A cultural system is the interaction of different elements in culture. While a cultural system is very different from a social system, sometimes both systems together are referred to as the sociocultural system.

==Social theory==
A major concern in the social sciences is the problem of order. One way that social order has been theorized is according to the degree of integration of cultural and social factors.

===Action theory===
Talcott Parsons, a major figure in sociology and the main originator of action theory in the early 20th century, based his sociological theory of action system around a general theory of society, which is codified within a cybernetic model featuring four functional imperatives: adaptation, goal-attainment, integration, and pattern maintenance. The hierarchy of systems is, from least to most encompassing system, respectively, behavioral organism, personality system, social system, and cultural system as well. Ritzer and Goodman (2004) summarize Parsons' view, "Parsons saw these action systems acting at different levels of analysis, starting with the behavioral organism and building to the cultural system. He saw these levels hierarchically, with each of the lower levels providing the impetus for the higher levels, with the higher levels controlling the lower levels." In an article, late in life, Parsons maintained that the term "functionalism" was an inappropriate characterization of his theory.

===System and social integration===
The British Sociologist David Lockwood argued for a contrast between social content and social transmission in his work on social structure and agency. Noting that social systems were distinct in structure and transmission. Lockwood's conceptual distinction influenced Jürgen Habermas' discussion in the classic Legitimation Crises, who made the now famous distinction between system integration and social integration of the lifeworld.
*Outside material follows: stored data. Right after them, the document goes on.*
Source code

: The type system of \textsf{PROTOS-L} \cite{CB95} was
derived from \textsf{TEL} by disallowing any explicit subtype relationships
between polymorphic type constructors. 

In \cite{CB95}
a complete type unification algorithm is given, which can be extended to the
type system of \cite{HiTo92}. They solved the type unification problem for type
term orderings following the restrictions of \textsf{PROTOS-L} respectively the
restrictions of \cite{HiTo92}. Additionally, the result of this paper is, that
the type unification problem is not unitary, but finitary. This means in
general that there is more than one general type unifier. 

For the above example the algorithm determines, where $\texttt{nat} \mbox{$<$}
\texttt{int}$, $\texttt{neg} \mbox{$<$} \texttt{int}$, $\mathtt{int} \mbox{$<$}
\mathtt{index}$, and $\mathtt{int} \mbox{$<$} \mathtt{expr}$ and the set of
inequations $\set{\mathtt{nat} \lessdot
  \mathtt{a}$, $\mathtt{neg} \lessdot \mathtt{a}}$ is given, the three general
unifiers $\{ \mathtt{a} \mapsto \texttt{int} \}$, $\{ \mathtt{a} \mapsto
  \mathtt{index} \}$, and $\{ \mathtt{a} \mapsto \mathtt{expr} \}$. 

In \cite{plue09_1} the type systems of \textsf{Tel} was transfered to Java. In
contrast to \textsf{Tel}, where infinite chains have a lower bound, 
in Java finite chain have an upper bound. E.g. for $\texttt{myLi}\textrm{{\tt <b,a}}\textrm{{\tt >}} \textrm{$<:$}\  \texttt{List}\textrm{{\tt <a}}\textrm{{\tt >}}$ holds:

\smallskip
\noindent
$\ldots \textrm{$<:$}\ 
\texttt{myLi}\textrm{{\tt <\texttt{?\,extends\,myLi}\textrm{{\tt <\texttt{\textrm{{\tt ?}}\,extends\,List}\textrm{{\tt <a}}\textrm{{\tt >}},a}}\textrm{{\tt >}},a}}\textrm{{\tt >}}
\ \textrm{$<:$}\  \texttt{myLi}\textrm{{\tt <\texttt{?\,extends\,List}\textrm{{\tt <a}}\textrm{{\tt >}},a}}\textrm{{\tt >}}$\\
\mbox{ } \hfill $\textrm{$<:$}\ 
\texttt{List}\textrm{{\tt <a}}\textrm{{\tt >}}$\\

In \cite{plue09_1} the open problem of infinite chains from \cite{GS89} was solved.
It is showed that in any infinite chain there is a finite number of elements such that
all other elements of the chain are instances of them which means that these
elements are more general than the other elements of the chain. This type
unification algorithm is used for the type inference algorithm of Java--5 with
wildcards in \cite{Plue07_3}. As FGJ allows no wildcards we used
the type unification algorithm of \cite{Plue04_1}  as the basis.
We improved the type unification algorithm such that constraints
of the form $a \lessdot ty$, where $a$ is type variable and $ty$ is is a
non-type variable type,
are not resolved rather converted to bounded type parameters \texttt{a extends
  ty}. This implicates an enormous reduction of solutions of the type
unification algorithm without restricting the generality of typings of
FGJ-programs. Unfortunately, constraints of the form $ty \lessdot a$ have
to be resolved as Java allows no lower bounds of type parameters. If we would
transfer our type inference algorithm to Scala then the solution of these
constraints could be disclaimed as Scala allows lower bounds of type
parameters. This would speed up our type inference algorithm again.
===Cultural and socio-cultural integration===
Margaret Archer (2004) in a revised edition of her classic work Culture and Agency, argues that the grand idea of a unified, integrated culture system, as advocated by early Anthropologists such as Bronisław Malinowski and later by Mary Douglas, is a myth. Archer reads this same myth through Pitirim Sorokin's influence and then Talcott Parsons' approach to cultural systems (2004:3). The myth of a unified, integrated cultural system was also advanced by Western Marxists such as by Antonio Gramsci through the theory of cultural hegemony through a dominant culture. Basic to these mistaken conceptions was the idea of culture as a community of meanings, which function independently in motivating social behavior. This combined two independent factors, community and meanings which can be investigated quasi-independently (2004:4)

Archer, a proponent of critical realism, suggests that cultural factors can be objectively studied for the degree of compatibility (and that various aspects of cultural systems may be found to contradict each other in meaning and use). And, social or community factors in socialization may be studied in the context of the transmission of cultural factors by studying the social uniformity (or lack thereof) in the transmitted culture. Cultural systems are used (and inform society) both through idea systems and the structuring of social systems. To quote Archer in this regard:
 "logical consistency is a property of the world of ideas; causal consistency is a property of people. The main proposition here is the two are logically and empirically distinct and, hence can vary independently of one another. Thus it is perfectly conceivable that any social unit, from a community to a civilization, could be found the principle ideational elements (knowledge, belief, norms, language, mythology, etc.) of which do display considerable logical consistency – that is, the components are consistent, not contradictory – yet the same social unit may be low on causal consensus. " (2004:4)

Archer notes that the opposite may be the case: low cultural logical consistency and high social consistency. Complex societies can include complex sociocultural systems that mix of cultural and social factors with various levels of contradiction and consistency.

==Research==
According to Burrowes (1996), in two recent approaches to the study of culture, in the 1980-1990s, the "cultural studies" and "cultural indicators" approaches, investigators explored the traditionally functionalist concern of "cultural systems integration." These two approaches could be synthesized in the investigating cultural systems. Burrowes (1996) writes, "If functionalism offers to this cross-fertilization a focus on the normative orders of society, the cultural indicators approach provides a rigorous methodology, and cultural studies caution a greater sensitivity to social hierarchies." Constrained by Merton's middle range theory [note: to be discussed here], the specification of cultural elements and social structures makes possible the investigation of specific cultural and social systems and their interaction.